The Tithonia, also known as The Mexican Sunflower is a member of the Daisy family and native to Mexico and Central America where it grows in the brush or among the scrubby grasses at the sides of roads or forests. Spanish explorers discovered the plant during their early excursions into Mexico and brought it back to Europe in the 1500's. By the 1700's it was being grown in the United States and Thomas Jefferson had included it in his Monticello gardens.
In the wild, the plant grows to 6 or more feet on stems which can be hairy. It produces orange-yellow, daisy-like flowerheads. The cultivated plant grows to a height of 3-6 feet and produces large, deep orange to rust colored blossoms that are 3-4 inches in diameter. The flowers resemble single layered dahlias. The flowers make excellent cut flowers usually lasting for well over a week. The plants are known to produce prolifically if they are routinely deadheaded.
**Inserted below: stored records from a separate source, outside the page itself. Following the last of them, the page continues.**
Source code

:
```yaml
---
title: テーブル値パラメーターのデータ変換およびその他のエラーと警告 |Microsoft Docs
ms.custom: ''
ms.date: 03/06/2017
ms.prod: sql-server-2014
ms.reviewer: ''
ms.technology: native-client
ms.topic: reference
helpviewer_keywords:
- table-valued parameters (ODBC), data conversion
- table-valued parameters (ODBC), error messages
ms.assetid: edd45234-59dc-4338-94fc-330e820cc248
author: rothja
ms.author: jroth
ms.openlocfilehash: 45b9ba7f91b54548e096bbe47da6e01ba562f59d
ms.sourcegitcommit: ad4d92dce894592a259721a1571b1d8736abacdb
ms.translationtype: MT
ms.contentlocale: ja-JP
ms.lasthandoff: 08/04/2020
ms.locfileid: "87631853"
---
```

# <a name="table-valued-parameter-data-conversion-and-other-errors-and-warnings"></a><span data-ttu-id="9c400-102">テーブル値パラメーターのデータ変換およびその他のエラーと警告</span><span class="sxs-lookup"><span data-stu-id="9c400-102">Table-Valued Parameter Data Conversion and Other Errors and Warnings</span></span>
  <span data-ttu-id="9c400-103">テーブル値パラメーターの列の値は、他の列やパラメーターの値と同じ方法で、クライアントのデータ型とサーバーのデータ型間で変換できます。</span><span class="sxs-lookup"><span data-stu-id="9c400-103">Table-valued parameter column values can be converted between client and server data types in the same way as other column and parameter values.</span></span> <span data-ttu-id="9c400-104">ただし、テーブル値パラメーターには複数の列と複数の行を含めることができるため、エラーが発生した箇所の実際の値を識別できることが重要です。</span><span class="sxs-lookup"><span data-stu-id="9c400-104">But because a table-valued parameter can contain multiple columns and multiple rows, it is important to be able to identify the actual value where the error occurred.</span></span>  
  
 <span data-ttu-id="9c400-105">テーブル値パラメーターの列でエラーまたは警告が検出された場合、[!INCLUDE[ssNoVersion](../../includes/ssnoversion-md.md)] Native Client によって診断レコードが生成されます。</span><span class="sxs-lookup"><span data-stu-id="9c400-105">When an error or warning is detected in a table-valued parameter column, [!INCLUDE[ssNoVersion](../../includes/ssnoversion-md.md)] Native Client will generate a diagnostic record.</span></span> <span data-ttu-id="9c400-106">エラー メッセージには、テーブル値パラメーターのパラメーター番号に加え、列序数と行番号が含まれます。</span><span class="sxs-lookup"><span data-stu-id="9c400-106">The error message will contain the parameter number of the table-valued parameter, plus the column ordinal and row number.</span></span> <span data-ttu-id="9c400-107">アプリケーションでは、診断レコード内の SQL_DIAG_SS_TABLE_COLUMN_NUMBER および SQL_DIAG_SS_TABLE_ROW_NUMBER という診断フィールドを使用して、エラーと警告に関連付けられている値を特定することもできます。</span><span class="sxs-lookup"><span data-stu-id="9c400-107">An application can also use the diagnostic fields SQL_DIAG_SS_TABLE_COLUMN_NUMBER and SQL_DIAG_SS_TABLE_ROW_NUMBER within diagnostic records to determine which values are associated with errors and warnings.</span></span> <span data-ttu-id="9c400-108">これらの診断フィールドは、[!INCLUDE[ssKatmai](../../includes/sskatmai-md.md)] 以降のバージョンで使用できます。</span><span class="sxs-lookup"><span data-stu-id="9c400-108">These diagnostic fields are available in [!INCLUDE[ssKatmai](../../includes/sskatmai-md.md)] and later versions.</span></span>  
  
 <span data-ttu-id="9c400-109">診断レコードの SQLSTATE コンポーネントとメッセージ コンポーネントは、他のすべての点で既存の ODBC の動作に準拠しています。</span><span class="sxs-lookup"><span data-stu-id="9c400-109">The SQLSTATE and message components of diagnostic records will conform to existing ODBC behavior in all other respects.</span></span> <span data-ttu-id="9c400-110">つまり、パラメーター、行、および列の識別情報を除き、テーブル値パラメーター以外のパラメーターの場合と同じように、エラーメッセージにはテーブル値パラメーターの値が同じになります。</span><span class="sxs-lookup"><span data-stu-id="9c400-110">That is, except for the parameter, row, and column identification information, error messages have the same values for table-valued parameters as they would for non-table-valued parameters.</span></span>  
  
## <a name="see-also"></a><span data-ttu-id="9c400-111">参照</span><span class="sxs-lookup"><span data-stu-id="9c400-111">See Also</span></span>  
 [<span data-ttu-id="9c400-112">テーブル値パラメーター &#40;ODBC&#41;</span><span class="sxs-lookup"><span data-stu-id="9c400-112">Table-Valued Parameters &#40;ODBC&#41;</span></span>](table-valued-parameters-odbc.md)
Mexican Sunflowers are fairly easy to grow from seed. When the danger of frost has passed, plant the seeds 1/2 inch deep. The seeds will germinate in less than 14 days. Thin seedlings to 8-12 inches. The plants will grow in many soil types, but they thrive in composted soil. The plants must also have full sun. They are extremely drought and heat tolerant and deer do not appear to like them.